Former president Jorge Batlle, an extroverted and irreverent politician who was a force in Uruguayan politics for half a century and led it during one of its worst economic recessions, died Oct. 24 at a hospital in Montevideo. He was 88.

Mr. Batlle underwent surgery to stop a cerebral hemorrhage after he fainted and hit his head earlier this month during an event for his Colorado Party. The former president never fully recovered, and the Sanatorio Americano hospital where he was interned announced his death.

Mr. Batlle, who was known as outgoing, even politically incorrect at times, remained active in politics until the end, needling his successors through newspaper columns and social media after leaving office.

He practiced law, worked as a journalist and was a senator and a member of the lower house of Congress before serving as president from 2000 to 2005.

He had promised that his presidency would be “fun,” but it was overshadowed by an economic depression that brought Uruguay, long one of Latin America’s most stable economies, close to bankruptcy.

In 2000, after being sworn in as president of Uruguay, Jorge Batlle waves from the balcony of Estevez Palace. With him is his wife, Mercedes Menafra. (Miguel Rojo/AGENCE FRANCE-PRESSE VIA GETTY IMAGES)

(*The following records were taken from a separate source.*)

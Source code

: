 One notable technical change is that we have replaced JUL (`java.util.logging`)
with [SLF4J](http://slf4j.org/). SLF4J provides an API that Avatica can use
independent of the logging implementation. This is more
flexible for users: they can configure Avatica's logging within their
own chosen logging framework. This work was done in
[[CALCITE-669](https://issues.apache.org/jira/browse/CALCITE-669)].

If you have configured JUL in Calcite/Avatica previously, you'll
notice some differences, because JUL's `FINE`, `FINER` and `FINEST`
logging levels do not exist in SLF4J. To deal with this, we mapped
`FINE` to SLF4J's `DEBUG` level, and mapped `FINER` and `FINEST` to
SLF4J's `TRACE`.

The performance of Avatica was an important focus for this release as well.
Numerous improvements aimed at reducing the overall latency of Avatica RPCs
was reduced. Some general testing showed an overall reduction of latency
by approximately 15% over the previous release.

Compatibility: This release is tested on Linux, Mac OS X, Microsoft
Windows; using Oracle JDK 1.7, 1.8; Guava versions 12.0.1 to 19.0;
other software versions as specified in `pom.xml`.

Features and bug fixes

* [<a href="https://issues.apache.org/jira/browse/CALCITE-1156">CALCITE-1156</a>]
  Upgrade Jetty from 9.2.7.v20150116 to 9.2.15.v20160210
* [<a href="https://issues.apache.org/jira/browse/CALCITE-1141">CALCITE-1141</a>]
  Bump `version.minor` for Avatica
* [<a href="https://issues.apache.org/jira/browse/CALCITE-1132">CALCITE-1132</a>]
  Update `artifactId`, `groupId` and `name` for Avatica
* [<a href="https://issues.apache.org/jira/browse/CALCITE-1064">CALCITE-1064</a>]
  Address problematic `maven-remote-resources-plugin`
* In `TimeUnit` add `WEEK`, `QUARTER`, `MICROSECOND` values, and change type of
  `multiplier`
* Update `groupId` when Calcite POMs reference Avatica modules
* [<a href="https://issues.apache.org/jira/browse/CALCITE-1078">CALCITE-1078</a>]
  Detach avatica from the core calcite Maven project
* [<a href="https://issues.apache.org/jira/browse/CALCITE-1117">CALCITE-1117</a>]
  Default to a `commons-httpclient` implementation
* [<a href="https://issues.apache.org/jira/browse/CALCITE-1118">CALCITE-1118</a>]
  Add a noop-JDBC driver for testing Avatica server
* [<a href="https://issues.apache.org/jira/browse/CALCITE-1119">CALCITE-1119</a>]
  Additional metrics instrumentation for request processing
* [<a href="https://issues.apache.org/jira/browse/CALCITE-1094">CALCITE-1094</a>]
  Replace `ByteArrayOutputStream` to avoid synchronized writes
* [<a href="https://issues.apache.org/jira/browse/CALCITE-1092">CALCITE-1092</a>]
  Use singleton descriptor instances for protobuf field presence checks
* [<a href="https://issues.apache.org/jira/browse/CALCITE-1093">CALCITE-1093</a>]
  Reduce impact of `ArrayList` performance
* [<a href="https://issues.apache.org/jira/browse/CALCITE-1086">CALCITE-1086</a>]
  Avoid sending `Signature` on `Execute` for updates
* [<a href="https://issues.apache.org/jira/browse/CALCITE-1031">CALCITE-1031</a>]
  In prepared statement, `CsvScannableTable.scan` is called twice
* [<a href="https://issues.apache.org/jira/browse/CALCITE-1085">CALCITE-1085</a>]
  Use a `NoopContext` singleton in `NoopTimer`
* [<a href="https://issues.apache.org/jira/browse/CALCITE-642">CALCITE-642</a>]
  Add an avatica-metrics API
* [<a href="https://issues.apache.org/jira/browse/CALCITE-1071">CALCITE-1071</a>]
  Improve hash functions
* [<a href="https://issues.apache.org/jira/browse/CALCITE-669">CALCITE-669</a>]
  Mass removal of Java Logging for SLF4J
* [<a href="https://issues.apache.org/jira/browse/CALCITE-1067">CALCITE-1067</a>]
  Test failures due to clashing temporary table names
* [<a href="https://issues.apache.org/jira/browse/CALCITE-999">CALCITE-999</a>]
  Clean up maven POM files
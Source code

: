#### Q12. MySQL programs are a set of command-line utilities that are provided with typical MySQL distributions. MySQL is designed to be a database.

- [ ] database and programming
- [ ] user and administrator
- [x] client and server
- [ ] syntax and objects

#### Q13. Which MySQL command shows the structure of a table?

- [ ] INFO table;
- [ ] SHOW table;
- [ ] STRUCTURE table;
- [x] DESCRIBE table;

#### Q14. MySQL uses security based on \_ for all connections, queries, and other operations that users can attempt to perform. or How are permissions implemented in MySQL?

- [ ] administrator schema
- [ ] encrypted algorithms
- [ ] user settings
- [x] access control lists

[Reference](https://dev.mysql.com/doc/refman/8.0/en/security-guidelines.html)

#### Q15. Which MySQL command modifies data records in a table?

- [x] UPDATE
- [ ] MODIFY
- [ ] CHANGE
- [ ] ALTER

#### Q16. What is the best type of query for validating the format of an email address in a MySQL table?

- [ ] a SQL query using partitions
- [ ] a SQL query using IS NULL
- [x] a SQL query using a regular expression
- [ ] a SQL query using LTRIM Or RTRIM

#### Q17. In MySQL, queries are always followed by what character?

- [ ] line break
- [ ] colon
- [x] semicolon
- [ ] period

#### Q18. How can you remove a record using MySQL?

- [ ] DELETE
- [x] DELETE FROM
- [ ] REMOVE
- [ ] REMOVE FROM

The slump left 1 of 3 Uruguayans below the poverty line — a blow to a country where generous social benefits had for years assured one of the region’s highest living standards.

As president, Mr. Batlle also pursued closer ties with Washington at a time when leftists were taking power in Argentina, Brazil and Venezuela and distancing themselves from Washington.

Jorge Luis Batlle Ibáñez was born in Montevideo on Oct. 25, 1927. His father, Luis Batlle Berres, was president of Uruguay between 1947-1951 and 1954-1958. He was related to 19th-century presidents Jose Batlle y Ordonez and Lorenzo Batlle.

His own road to the presidency was challenging. After an unsuccessful first run in 1966, his image was dented by a financial scandal in 1968, when he was accused of using privileged information on an imminent devaluation. The claim was never proved.

In 1971, he lost another presidential election. During the 1973-1985 military dictatorship, he was detained on several occasions, as were dozens of other political leaders. After the return of democracy, he was elected senator for the Colorado Party.

After another unsuccessful run in 1994, Mr. Batlle finally won election in 1999 and took office in 2000.

In 2001, Uruguay was hit by an outbreak of foot-and-mouth disease that forced it to suspend all exports of meat, a backbone of the economy. Shortly after that, Uruguay was dragged down by an economic crisis in Argentina, its neighbor and major trading partner.

By 2002, Uruguay’s foreign reserves had dived and unemployment reached 20 percent.

Mr. Batlle used his good relations with President George W. Bush to help obtain $1.5 billion in credit to stave off default.

Mr. Batlle broke diplomatic relations with communist-led Cuba in 2002 after a war of words with Fidel Castro followed Uruguay’s decision to condemn Cuba’s human rights record in an annual U.N. vote in Geneva. Relations were restored in 2005.

Mr. Batlle was succeeded by Tabaré Vázquez, Uruguay’s first leftist president.

Although Mr. Batlle promised to steer clear of politics after leaving office, he often criticized Vazquez and his successor, Jose Mujica, and their Broad Front coalition of socialists, communists and former Tupamaro guerrillas.

Survivors include his wife, Mercedes Menafra.